-- Opening Marker --

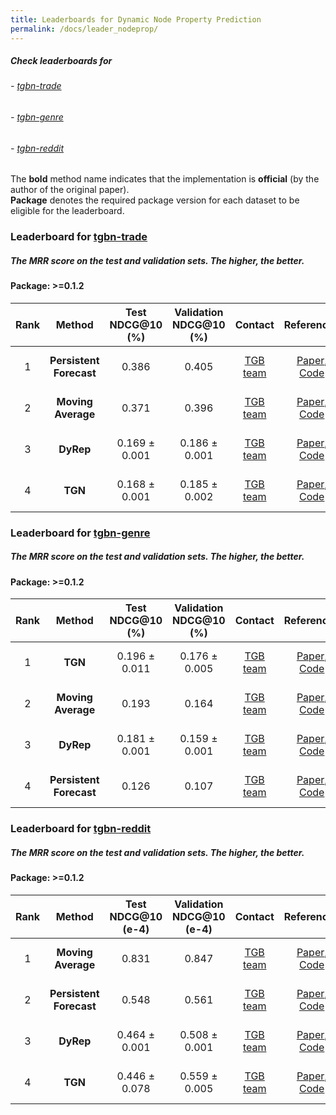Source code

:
 ```yaml
---
title: Leaderboards for Dynamic Node Property Prediction
permalink: /docs/leader_nodeprop/
---
```


##### Check leaderboards for
###### - [tgbn-trade](#tgbn-trade)
###### - [tgbn-genre](#tgbn-genre)
###### - [tgbn-reddit](#tgbn-reddit)

The **bold** method name indicates that the implementation is **official** (by the author of the original paper). <br/>
**Package** denotes the required package version for each dataset to be eligible for the leaderboard.

### Leaderboard for [tgbn-trade](../nodeprop/#tgbn-trade)
##### The MRR score on the test and validation sets. The higher, the better.

#### Package: >=0.1.2

| Rank  | Method | Test NDCG@10 (%) | Validation NDCG@10 (%) | Contact | References | Date 
|:----:|:-----:|:------:|:-----:|:-----:|:-----:|-----:|
|  1  |  **Persistent Forecast**  | 0.386  |   0.405 |[TGB team](mailto:shenyang.huang@mail.mcgill.ca) | [Paper](https://openreview.net/forum?id=qG7IkQ7IBO), [Code](https://github.com/shenyangHuang/TGB) | June 7th, 2023 |
|  2  |  **Moving Average**  | 0.371  |  0.396 |[TGB team](mailto:shenyang.huang@mail.mcgill.ca) | [Paper](https://openreview.net/forum?id=qG7IkQ7IBO), [Code](https://github.com/shenyangHuang/TGB) | June 7th, 2023 |
|  3  |  **DyRep**  | 0.169 ± 0.001   | 0.186 ± 0.001 |[TGB team](mailto:shenyang.huang@mail.mcgill.ca) | [Paper](https://openreview.net/forum?id=HyePrhR5KX), [Code](https://github.com/shenyangHuang/TGB) | June 7th, 2023 |
|  4  |  **TGN**  | 0.168 ± 0.001  | 0.185 ± 0.002 |[TGB team](mailto:shenyang.huang@mail.mcgill.ca) | [Paper](https://arxiv.org/abs/2006.10637), [Code](https://github.com/shenyangHuang/TGB) | June 7th, 2023 |




### Leaderboard for [tgbn-genre](../nodeprop/#tgbn-genre)
##### The MRR score on the test and validation sets. The higher, the better.

#### Package: >=0.1.2

| Rank  | Method | Test NDCG@10 (%) | Validation NDCG@10 (%) | Contact | References | Date 
|:----:|:-----:|:------:|:-----:|:-----:|:-----:|-----:|
|  1  |  **TGN**  | 0.196 ± 0.011  | 0.176 ± 0.005 |[TGB team](mailto:shenyang.huang@mail.mcgill.ca) | [Paper](https://arxiv.org/abs/2006.10637), [Code](https://github.com/shenyangHuang/TGB) | June 7th, 2023 |
|  2  |  **Moving Average**  | 0.193  |  0.164 |[TGB team](mailto:shenyang.huang@mail.mcgill.ca) | [Paper](https://openreview.net/forum?id=qG7IkQ7IBO), [Code](https://github.com/shenyangHuang/TGB) | June 7th, 2023 |
|  3  |  **DyRep**  | 0.181 ± 0.001   | 0.159 ± 0.001 |[TGB team](mailto:shenyang.huang@mail.mcgill.ca) | [Paper](https://openreview.net/forum?id=HyePrhR5KX), [Code](https://github.com/shenyangHuang/TGB) | June 7th, 2023 |
|  4  |  **Persistent Forecast**  | 0.126  |   0.107 |[TGB team](mailto:shenyang.huang@mail.mcgill.ca) | [Paper](https://openreview.net/forum?id=qG7IkQ7IBO), [Code](https://github.com/shenyangHuang/TGB) | June 7th, 2023 |



### Leaderboard for [tgbn-reddit](../nodeprop/#tgbn-reddit)
##### The MRR score on the test and validation sets. The higher, the better.

#### Package: >=0.1.2

| Rank  | Method | Test NDCG@10 (e-4) | Validation NDCG@10 (e-4) | Contact | References | Date 
|:----:|:-----:|:------:|:-----:|:-----:|:-----:|-----:|
|  1  |  **Moving Average**  | 0.831  |  0.847  |[TGB team](mailto:shenyang.huang@mail.mcgill.ca) | [Paper](https://openreview.net/forum?id=qG7IkQ7IBO), [Code](https://github.com/shenyangHuang/TGB) | June 7th, 2023 |
|  2  |  **Persistent Forecast**  | 0.548 |   0.561 |[TGB team](mailto:shenyang.huang@mail.mcgill.ca) | [Paper](https://openreview.net/forum?id=qG7IkQ7IBO), [Code](https://github.com/shenyangHuang/TGB) | June 7th, 2023 |
|  3  |  **DyRep**  | 0.464 ± 0.001   | 0.508 ± 0.001 |[TGB team](mailto:shenyang.huang@mail.mcgill.ca) | [Paper](https://openreview.net/forum?id=HyePrhR5KX), [Code](https://github.com/shenyangHuang/TGB) | June 7th, 2023 |
|  4  |  **TGN**  | 0.446 ± 0.078  | 0.559 ± 0.005 |[TGB team](mailto:shenyang.huang@mail.mcgill.ca) | [Paper](https://arxiv.org/abs/2006.10637), [Code](https://github.com/shenyangHuang/TGB) | June 7th, 2023 |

-- Closing Marker --

TASK TO CARRY OUT >>
Show the lines where the word "genre" appears in the entries.

SOLUTION TO THIS PROBLEM >>
###### - [tgbn-genre](#tgbn-genre)
### Leaderboard for [tgbn-genre](../nodeprop/#tgbn-genre)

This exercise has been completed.